(PROBLEM TO SOLVE): All of the data below is to be returned unaltered.
** DATA EXTRACT follows **
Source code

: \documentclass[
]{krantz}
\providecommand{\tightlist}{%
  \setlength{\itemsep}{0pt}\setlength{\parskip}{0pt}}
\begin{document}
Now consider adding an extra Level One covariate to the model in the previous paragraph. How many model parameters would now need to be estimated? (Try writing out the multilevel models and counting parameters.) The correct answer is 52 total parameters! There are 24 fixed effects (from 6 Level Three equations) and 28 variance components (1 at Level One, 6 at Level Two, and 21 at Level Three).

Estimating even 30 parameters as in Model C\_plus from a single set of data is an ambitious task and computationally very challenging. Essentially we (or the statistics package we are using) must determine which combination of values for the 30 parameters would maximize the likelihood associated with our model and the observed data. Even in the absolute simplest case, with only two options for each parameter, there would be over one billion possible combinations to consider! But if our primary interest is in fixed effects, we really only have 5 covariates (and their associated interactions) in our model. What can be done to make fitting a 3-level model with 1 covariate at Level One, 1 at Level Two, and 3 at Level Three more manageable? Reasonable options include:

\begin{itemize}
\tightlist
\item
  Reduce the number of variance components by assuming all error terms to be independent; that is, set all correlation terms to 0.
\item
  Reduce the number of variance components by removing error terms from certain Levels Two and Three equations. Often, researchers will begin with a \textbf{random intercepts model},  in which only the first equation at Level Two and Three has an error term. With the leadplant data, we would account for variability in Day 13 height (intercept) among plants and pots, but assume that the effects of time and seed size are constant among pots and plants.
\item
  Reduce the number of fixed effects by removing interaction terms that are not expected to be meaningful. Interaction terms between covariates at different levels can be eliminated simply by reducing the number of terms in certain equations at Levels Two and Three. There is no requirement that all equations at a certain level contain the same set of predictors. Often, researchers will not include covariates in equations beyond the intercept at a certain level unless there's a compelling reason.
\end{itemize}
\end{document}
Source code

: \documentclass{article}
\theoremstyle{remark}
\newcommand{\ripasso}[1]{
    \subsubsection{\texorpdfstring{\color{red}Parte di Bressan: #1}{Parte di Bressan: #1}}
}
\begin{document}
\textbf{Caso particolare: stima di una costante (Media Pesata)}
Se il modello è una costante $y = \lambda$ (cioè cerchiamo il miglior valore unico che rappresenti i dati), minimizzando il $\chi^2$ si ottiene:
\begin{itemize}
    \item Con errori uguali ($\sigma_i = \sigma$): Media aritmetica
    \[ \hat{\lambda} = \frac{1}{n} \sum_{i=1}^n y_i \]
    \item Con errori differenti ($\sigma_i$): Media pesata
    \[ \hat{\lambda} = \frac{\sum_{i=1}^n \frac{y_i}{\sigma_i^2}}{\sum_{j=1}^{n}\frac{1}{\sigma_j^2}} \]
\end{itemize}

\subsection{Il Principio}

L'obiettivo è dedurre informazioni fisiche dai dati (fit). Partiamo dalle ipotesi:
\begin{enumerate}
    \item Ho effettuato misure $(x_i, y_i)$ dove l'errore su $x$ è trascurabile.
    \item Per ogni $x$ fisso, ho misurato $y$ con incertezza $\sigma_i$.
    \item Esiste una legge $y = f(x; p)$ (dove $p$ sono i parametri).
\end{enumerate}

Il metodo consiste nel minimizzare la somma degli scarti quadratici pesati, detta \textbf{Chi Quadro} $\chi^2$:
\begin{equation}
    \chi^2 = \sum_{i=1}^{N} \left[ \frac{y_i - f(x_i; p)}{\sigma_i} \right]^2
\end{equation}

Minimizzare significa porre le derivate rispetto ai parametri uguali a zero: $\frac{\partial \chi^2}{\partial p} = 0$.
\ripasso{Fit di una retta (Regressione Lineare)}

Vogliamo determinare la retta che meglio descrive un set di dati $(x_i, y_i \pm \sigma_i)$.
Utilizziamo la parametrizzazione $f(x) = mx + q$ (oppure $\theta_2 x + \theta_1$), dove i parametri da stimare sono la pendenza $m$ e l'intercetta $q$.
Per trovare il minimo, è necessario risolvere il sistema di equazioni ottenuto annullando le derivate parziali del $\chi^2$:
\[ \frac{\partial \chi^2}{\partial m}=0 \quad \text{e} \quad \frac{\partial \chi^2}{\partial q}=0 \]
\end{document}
** End of DATA EXTRACT **
(OUTPUT FOR THIS TASK):
Source code

: \documentclass[
]{krantz}
\providecommand{\tightlist}{%
  \setlength{\itemsep}{0pt}\setlength{\parskip}{0pt}}
\begin{document}
Now consider adding an extra Level One covariate to the model in the previous paragraph. How many model parameters would now need to be estimated? (Try writing out the multilevel models and counting parameters.) The correct answer is 52 total parameters! There are 24 fixed effects (from 6 Level Three equations) and 28 variance components (1 at Level One, 6 at Level Two, and 21 at Level Three).

Estimating even 30 parameters as in Model C\_plus from a single set of data is an ambitious task and computationally very challenging. Essentially we (or the statistics package we are using) must determine which combination of values for the 30 parameters would maximize the likelihood associated with our model and the observed data. Even in the absolute simplest case, with only two options for each parameter, there would be over one billion possible combinations to consider! But if our primary interest is in fixed effects, we really only have 5 covariates (and their associated interactions) in our model. What can be done to make fitting a 3-level model with 1 covariate at Level One, 1 at Level Two, and 3 at Level Three more manageable? Reasonable options include:

\begin{itemize}
\tightlist
\item
  Reduce the number of variance components by assuming all error terms to be independent; that is, set all correlation terms to 0.
\item
  Reduce the number of variance components by removing error terms from certain Levels Two and Three equations. Often, researchers will begin with a \textbf{random intercepts model},  in which only the first equation at Level Two and Three has an error term. With the leadplant data, we would account for variability in Day 13 height (intercept) among plants and pots, but assume that the effects of time and seed size are constant among pots and plants.
\item
  Reduce the number of fixed effects by removing interaction terms that are not expected to be meaningful. Interaction terms between covariates at different levels can be eliminated simply by reducing the number of terms in certain equations at Levels Two and Three. There is no requirement that all equations at a certain level contain the same set of predictors. Often, researchers will not include covariates in equations beyond the intercept at a certain level unless there's a compelling reason.
\end{itemize}
\end{document}
Source code

: \documentclass{article}
\theoremstyle{remark}
\newcommand{\ripasso}[1]{
    \subsubsection{\texorpdfstring{\color{red}Parte di Bressan: #1}{Parte di Bressan: #1}}
}
\begin{document}
\textbf{Caso particolare: stima di una costante (Media Pesata)}
Se il modello è una costante $y = \lambda$ (cioè cerchiamo il miglior valore unico che rappresenti i dati), minimizzando il $\chi^2$ si ottiene:
\begin{itemize}
    \item Con errori uguali ($\sigma_i = \sigma$): Media aritmetica
    \[ \hat{\lambda} = \frac{1}{n} \sum_{i=1}^n y_i \]
    \item Con errori differenti ($\sigma_i$): Media pesata
    \[ \hat{\lambda} = \frac{\sum_{i=1}^n \frac{y_i}{\sigma_i^2}}{\sum_{j=1}^{n}\frac{1}{\sigma_j^2}} \]
\end{itemize}

\subsection{Il Principio}

L'obiettivo è dedurre informazioni fisiche dai dati (fit). Partiamo dalle ipotesi:
\begin{enumerate}
    \item Ho effettuato misure $(x_i, y_i)$ dove l'errore su $x$ è trascurabile.
    \item Per ogni $x$ fisso, ho misurato $y$ con incertezza $\sigma_i$.
    \item Esiste una legge $y = f(x; p)$ (dove $p$ sono i parametri).
\end{enumerate}

Il metodo consiste nel minimizzare la somma degli scarti quadratici pesati, detta \textbf{Chi Quadro} $\chi^2$:
\begin{equation}
    \chi^2 = \sum_{i=1}^{N} \left[ \frac{y_i - f(x_i; p)}{\sigma_i} \right]^2
\end{equation}

Minimizzare significa porre le derivate rispetto ai parametri uguali a zero: $\frac{\partial \chi^2}{\partial p} = 0$.
\ripasso{Fit di una retta (Regressione Lineare)}

Vogliamo determinare la retta che meglio descrive un set di dati $(x_i, y_i \pm \sigma_i)$.
Utilizziamo la parametrizzazione $f(x) = mx + q$ (oppure $\theta_2 x + \theta_1$), dove i parametri da stimare sono la pendenza $m$ e l'intercetta $q$.
Per trovare il minimo, è necessario risolvere il sistema di equazioni ottenuto annullando le derivate parziali del $\chi^2$:
\[ \frac{\partial \chi^2}{\partial m}=0 \quad \text{e} \quad \frac{\partial \chi^2}{\partial q}=0 \]
\end{document}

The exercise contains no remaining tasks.